国内のみならず国外でも精力的に作品を発表している勝又さんとの出会いは、2016年にスイスにある美術館で企画された展覧会『Japan im Palazzo』に参加したのがきっかけだった。バーゼルのシェアアパートで約十日間、招待作家らと共に賑やかな時間を過ごした。設置作業を終えてそれぞれが寛ぐ時間に、食卓を囲みワインを傾けながら勝又さんと色々な話をしたことをよく憶えている。

帰国後、展示のために足を運んだ場所のひとつが奈義町現代美術館で開催された個展『よく見る夢ー海辺・異国』である。立体、映像、写真やドローイングなどで構成された内容で、ある壁面には全体を覆う海や空の映像、別の壁面には赤い鉛筆で描かれた渦巻状のドローイング、また別の壁面には一見すると絵画のように見える大きな写真作品たち、そして身長ほどの縦幅を有する鉄製の薄い箱状の立体が6点床に規則正しく並べられ、その中を覗き込むと水面を漂っているかのように石膏で象られた顔面が浮かび、ワックスがうねる波のように塗りたくられていた。

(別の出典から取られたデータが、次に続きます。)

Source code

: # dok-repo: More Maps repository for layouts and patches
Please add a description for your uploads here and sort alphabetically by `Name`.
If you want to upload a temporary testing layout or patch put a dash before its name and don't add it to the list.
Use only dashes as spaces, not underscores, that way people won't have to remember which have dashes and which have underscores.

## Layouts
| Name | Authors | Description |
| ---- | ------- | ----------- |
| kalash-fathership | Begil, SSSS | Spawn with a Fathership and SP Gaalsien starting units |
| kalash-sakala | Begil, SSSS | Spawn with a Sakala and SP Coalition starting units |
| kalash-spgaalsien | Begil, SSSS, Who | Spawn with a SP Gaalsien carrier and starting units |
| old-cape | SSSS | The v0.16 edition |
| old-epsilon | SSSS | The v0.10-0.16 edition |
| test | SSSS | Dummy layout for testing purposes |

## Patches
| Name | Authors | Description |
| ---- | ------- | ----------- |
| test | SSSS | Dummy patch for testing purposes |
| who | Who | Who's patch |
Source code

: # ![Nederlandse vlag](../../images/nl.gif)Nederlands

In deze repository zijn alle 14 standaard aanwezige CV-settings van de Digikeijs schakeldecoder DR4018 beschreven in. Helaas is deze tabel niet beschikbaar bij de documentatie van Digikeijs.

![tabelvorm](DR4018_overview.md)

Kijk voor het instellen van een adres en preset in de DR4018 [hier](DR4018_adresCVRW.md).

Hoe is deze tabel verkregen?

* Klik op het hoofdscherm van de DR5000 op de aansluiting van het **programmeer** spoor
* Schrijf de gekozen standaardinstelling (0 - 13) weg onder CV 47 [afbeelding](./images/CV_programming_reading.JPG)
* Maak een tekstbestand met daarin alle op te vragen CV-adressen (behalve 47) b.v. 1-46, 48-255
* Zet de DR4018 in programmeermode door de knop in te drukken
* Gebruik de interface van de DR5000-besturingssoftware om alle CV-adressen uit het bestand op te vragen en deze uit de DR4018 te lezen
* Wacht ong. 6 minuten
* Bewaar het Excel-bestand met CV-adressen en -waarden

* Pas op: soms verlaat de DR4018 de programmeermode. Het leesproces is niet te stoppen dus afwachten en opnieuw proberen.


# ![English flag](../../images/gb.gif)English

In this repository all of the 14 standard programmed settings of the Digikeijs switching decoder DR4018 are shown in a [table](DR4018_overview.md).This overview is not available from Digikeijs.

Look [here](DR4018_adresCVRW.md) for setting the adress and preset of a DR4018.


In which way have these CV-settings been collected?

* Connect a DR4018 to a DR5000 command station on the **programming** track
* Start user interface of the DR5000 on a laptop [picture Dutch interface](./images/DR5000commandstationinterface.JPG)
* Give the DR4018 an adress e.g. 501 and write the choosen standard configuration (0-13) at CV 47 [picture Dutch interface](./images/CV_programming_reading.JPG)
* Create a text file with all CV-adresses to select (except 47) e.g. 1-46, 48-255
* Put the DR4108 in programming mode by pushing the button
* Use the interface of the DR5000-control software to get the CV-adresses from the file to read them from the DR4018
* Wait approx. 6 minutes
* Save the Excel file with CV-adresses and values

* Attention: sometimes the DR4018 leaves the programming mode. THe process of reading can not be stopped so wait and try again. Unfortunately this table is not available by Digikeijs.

それらの作品は、例えば雨上がりの匂い「ペトリコール」や目を閉じると色や模様が現れる「入眠時心像」、肌触りの良い生地などに触れると気持ちが落ち着く「ブランケット症候群」のような、誰もがかつて経験しているはずだが言い表しにくい「あの感覚」や「あの記憶」などを思い出させ、淡く儚さをも呼び寄せてくるものだった。そして作品内容のもつ柔らかさや判然としないさまそのものを取りこぼさないためであるかのように、重厚な鉄製フレームや台座がしっかりと支えていた。

2020年秋には『♯16 VIVIDORー人生を謳歌する人ー』への出品を快諾していただき、展示をご一緒する機会を得た。そしてこの度ついにアズプロでの個展開催の運びとなった。ひと足先に銀座Steps Galleryでの個展が決まっていたので立て続けの発表になるが、新しいアトリエで制作されている作品が今回はどのような形で見る者それぞれの記憶や経験を呼び覚ましてくれるのだろうか。勝又さんの作品に満たされた空間で、また色々な話ができるのが嬉しい。